A boost for organic solar cells: New material guidelines promise higher efficiencies


A new large-scale study of ten institutes in Europe and China, including researchers from imo-imomec and EnergyVille, sheds light on the operating principle and optimization of organic solar cells, based on multiple polymeric and molecular light-absorbing materials. “This study provides chemists and physicists solid guidelines for the next-generation of photovoltaic materials. It’s a relevant contribution to exploit the full performance potential of organic solar cells in a much shorter time” says Dr. Yuming Wang, Dr. Bernhard Siegmund and Prof. Dr. Koen Vandewal. The study has been published in the renowned journal ‘Nature Energy’.

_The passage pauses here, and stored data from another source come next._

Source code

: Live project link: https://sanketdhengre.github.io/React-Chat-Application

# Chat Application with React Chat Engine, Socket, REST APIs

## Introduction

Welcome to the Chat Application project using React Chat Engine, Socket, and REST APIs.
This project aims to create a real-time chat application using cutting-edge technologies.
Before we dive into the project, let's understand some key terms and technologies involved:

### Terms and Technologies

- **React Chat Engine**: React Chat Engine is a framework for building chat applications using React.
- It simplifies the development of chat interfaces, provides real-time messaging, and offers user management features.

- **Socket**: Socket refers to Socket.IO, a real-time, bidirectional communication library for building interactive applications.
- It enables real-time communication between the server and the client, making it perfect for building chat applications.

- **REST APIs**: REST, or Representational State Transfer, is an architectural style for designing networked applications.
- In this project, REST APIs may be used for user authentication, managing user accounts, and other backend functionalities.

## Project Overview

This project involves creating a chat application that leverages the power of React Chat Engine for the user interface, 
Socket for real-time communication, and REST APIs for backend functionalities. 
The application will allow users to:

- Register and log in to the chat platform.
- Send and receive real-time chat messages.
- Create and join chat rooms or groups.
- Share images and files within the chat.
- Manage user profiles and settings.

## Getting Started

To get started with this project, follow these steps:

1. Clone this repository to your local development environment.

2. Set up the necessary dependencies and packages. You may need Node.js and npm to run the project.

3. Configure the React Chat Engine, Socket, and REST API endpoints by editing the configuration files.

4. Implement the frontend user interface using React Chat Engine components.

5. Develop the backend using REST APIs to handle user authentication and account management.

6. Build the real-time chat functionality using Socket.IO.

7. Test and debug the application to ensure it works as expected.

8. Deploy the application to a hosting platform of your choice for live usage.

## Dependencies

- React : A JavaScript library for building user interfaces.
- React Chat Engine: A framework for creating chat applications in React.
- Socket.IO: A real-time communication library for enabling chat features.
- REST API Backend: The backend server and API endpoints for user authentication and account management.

Building-integrated, efficient photovoltaics

Organic solar cells are an emerging generation of thin-film photovoltaics, standing out through their low weight, mechanical flexibility, ultralow CO2-footprint and short energy payback times. In contrast to conventional photovoltaics, they can be seamlessly embedded onto building facades on a large scale, without the need for mechanical reinforcement structures. Also, shaped surfaces, such as the tower of wind turbines or the exterior wall of biogas plants, can contribute in this way to the transition towards renewable energies. In addition, they are based on raw materials which can be supplied within Europe and can be selected to be environmentally friendly, making them also attractive for indoor photovoltaics. Finally, this solar cell class can also be tailored to be visually transparent for implementations into windows.

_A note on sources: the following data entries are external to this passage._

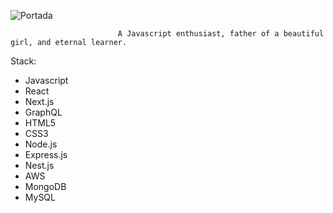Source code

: ![Portada](https://user-images.githubusercontent.com/65001610/136114761-556f2269-c833-493b-aa3f-0cf16c1f8969.jpeg)

                            A Javascript enthusiast, father of a beautiful girl, and eternal learner.

  Stack:
   - Javascript
   - React 
   - Next.js
   - GraphQL
   - HTML5
   - CSS3
   - Node.js
   - Express.js
   - Nest.js
   - AWS
   - MongoDB
   - MySQL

Given the large commercial potential of organic solar cells, European companies have announced or started mass-production with a yearly volume of 1 million square meters, including Armor in France (company), Heliatek in Germany (company), and Flex2Energy/COPE-Nano in Greece (European projects). Parallel to the commercialization, researchers worldwide continue to reduce the lab-scale performance gap to conventional photovoltaics. Hereby, a crucial strategy to even higher efficiencies are ternary based solar cells. Their advantage: By making use of three instead of two absorber materials, sunlight can be absorbed and converted even more efficiently. Up to now, the much-increased complexity in device physics poses a problem for the scientists, preventing a steep development curve so far. This new study, led by Linköping University (Prof. Dr. Feng Gao, Sweden), now gives a new boost to this research.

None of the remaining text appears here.